A great pitch can open doors — but a weak one can close them just as quickly. Here are four of the most common errors entrepreneurs make when pitching for funding – and what to do instead if you want your pitch to land.

Allon Raiz, CEO at Raizcorp | image supplied
1. You’re leading with the deal
Too many entrepreneurs open their pitch with, “We’re asking for R3m for 20% equity,” without first making a case for the value of the opportunity.
This kind of thumb-sucked valuation – unbacked by evidence – instantly undermines credibility. Investors want to understand the market, your experience and the probability of success before they hear your ask. And when you do get to the numbers, they need to be grounded in real, researched assumptions – not fantasy maths.
Lead with substance, not speculation, and leave the deal discussion until the investors are actually interested.
2. You’re selling the idea instead of your team
Ideas are everywhere. What investors want is execution and that comes down to the people behind the pitch.
Many entrepreneurs focus solely on their concept, forgetting to highlight their own experience or their team’s capabilities. But investors are backing you, not just your product.
Emphasise your team’s relevant expertise, why you chose them and how they’ll help you navigate challenges.

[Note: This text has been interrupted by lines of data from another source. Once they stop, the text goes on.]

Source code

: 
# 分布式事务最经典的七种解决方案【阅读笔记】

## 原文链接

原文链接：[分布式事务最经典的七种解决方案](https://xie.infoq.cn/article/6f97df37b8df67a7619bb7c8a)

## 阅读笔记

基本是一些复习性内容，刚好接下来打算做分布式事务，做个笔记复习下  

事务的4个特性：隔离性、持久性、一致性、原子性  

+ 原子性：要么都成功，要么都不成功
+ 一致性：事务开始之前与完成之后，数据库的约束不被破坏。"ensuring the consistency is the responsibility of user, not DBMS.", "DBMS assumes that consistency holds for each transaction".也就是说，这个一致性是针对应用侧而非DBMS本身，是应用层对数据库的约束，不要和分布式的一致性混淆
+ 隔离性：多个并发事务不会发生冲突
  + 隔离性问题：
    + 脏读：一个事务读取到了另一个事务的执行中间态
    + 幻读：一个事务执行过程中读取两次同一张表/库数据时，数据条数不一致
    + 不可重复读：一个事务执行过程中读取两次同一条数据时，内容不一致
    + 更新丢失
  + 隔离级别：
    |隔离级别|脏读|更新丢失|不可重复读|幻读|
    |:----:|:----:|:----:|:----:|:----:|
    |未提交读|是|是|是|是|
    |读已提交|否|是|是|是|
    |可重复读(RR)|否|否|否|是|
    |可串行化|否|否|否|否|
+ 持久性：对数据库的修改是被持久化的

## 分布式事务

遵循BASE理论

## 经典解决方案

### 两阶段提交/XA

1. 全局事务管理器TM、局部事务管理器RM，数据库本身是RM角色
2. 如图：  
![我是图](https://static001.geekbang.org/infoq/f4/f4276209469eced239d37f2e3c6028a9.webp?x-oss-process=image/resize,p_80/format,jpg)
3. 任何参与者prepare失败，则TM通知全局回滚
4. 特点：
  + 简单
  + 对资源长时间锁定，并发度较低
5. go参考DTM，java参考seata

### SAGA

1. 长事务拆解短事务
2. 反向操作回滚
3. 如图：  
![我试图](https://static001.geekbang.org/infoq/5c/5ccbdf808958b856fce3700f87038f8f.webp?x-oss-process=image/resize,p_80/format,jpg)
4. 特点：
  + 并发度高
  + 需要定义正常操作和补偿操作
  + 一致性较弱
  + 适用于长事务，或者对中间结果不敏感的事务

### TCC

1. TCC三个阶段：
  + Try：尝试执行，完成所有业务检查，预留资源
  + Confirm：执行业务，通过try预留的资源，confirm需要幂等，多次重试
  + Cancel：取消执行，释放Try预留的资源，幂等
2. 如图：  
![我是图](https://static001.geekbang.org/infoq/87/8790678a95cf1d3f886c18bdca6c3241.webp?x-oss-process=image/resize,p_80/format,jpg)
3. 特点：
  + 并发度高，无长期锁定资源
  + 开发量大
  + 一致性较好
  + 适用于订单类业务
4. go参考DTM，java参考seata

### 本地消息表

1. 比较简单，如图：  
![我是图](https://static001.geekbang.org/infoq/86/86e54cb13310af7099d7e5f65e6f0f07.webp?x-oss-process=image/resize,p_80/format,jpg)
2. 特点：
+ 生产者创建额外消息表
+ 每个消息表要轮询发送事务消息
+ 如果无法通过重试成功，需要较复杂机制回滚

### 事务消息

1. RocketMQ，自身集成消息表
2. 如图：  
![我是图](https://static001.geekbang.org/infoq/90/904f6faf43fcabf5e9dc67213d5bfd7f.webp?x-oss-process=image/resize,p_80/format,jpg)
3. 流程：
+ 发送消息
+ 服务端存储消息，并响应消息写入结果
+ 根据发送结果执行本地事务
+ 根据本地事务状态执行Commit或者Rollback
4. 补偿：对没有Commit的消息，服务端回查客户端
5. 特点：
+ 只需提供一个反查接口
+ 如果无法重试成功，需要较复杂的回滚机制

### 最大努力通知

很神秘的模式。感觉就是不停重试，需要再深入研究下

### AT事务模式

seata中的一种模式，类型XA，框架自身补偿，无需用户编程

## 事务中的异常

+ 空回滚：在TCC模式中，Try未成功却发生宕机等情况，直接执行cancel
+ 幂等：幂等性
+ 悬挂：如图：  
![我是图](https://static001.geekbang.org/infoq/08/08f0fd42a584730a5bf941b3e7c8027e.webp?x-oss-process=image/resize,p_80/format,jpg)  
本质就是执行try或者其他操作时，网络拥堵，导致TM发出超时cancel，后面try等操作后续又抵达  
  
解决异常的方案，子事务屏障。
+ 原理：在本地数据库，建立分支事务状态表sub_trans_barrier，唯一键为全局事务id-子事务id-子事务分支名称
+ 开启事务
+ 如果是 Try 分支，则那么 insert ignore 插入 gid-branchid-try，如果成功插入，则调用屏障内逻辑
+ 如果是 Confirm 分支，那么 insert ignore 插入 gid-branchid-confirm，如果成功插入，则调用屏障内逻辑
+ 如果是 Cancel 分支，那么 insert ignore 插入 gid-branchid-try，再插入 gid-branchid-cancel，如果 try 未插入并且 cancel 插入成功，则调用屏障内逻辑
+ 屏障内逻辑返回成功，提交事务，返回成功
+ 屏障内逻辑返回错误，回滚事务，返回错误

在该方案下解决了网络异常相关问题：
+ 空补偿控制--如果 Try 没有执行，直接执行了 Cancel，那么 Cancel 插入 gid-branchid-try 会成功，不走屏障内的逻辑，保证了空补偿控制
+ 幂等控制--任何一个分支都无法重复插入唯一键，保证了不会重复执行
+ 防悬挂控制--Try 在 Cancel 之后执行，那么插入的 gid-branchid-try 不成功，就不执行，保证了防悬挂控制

Investors would rather invest in a mediocre idea that has a robust team behind it, than in a great idea that has a mediocre team. Show you’ve got the people to make it happen.
3. You’re claiming you have no competition
Saying, “We have no real competitors,” is one of the fastest ways to lose investor confidence. Every product or service competes – for attention, money or time.
Smart entrepreneurs show both direct and indirect competitors, and position themselves clearly using tools like a competitor map. What makes you different? Where do you sit on the price vs. quality or benefit scale?
A thoughtful competitive analysis proves you understand your market and gives investors confidence that you’re ready to win in it.
4. You’re not being specific
“If we just get 5% of the market…” is vague, lazy and unrealistic. It glosses over how hard it is to gain even a tiny bit of market share, especially against dominant incumbents. Instead of speculative percentages, talk specifics.
Who are your target clients? How many units will you sell, to whom and at what cost? Investors want to see clear, grounded thinking – not hopeful back-of-the-napkin maths. Precision builds trust. Generalisations break it.
Pitching isn’t just about confidence – it’s about preparation, clarity and strategy. Avoid these four missteps, and you won’t just sound like a better entrepreneur – you’ll be one.